Commentary

So you want to learn about your family history

By Clint Parker

So you want to learn about your family history, but where do you start? Most people will go to an online genealogical website such as familysearch.org or ancestry.com to start a search for their roots. Some of those sites charge money like $20 per month while others don’t. However, is that really the best place to start?

Area residents who are from here and who are interested in learning more about their family roots should take advantage of the resources available to them locally. 

First, go to family members for your information. Talk with the oldest members of the family first, as they will have a lot of knowledge that you probably won’t get from any online ancestry service, and it will be a first-hand account.

For instance, I had heard from my dad, Charles, Jr., that his mother, Henrietta, knew nothing of her husband’s (Charles, Sr.) first wife until Charles, Sr.’s death and she tried to collect his veteran’s burial benefits from the government and discovered another woman’s name as the beneficiary. However, talking with a great aunt, I learned that wasn’t the case.

Apparently, Charles, Sr. needed to prove he had a divorce from the first wife and had to make a trip to Tennessee. In the 1930s that was not just running down I-40 through the gorge. My grandmother, Henrietta, pressed Charles, Sr. for why he went to Tennessee, and he revealed the truth according to my aunt. This sent Henrietta running home to mom. According to my aunt, my grandmother cried her eyes out to her mom while my aunt washed dishes. You usually won’t find those kinds of family nuggets on an online service, but it can happen (I’ll tell you more next week). So start with family recollections first if you can. You never know when you might lose these valuable firsthand accounts. 

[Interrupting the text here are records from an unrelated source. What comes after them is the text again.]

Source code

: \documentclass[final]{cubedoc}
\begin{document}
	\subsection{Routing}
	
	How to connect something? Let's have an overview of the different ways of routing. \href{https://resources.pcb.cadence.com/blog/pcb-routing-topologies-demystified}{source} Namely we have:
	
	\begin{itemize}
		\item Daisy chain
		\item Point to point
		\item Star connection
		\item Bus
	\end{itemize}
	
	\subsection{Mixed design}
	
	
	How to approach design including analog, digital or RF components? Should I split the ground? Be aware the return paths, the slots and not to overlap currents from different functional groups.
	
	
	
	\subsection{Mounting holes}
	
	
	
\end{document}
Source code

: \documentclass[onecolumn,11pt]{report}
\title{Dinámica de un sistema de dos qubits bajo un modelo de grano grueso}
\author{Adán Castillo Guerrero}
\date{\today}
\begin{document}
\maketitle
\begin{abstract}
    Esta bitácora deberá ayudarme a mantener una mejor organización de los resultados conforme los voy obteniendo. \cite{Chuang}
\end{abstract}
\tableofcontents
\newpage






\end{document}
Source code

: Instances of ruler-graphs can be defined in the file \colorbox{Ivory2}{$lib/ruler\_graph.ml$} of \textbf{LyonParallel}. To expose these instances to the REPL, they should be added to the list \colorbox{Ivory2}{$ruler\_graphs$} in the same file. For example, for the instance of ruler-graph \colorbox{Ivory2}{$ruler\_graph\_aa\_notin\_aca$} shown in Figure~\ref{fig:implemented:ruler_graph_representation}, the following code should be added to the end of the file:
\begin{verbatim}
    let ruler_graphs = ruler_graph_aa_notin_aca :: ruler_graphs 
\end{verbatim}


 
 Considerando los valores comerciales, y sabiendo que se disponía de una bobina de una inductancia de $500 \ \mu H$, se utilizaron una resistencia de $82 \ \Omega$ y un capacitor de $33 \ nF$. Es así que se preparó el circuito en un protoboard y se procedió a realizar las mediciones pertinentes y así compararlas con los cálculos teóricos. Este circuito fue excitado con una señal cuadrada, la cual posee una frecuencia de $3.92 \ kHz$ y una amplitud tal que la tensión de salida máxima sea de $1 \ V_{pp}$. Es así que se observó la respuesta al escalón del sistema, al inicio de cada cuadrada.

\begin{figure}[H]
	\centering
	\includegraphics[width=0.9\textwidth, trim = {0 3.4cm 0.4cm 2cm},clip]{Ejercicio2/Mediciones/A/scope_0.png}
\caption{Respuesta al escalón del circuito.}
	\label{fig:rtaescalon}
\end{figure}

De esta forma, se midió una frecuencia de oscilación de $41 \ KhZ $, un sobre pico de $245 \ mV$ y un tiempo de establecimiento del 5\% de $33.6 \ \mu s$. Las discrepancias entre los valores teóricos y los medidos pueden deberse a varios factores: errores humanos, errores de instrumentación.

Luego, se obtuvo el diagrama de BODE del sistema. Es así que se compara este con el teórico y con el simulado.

Next, use local historical groups and societies and delve into their treasure trove of information. Places like the Dry Ridge Museum or the Old Buncombe County Genealogical Society offer a vast resource of books, articles and most of all people who are ready, willing and able to help you on your journey to discover your roots. Not only are these organizations low in annual dues ($30-$40 yearly), they also have accounts to the online genealogical websites and are more than happy to let you use them. 

In addition, the friendly volunteers who staff these groups are willing to pass on their knowledge of genealogical data-mining free of charge. Whether it’s online searching, books and articles they have in their collections or DNA testing, these people are willing and more than happy to pass on the knowledge they’ve acquired in their own searches.

Also, don’t forget your local Register of Deeds office that may even have their files online. Deeds, wills, legal documents are located here and could help tie that elusive relative you’re having trouble tracking down back to the family.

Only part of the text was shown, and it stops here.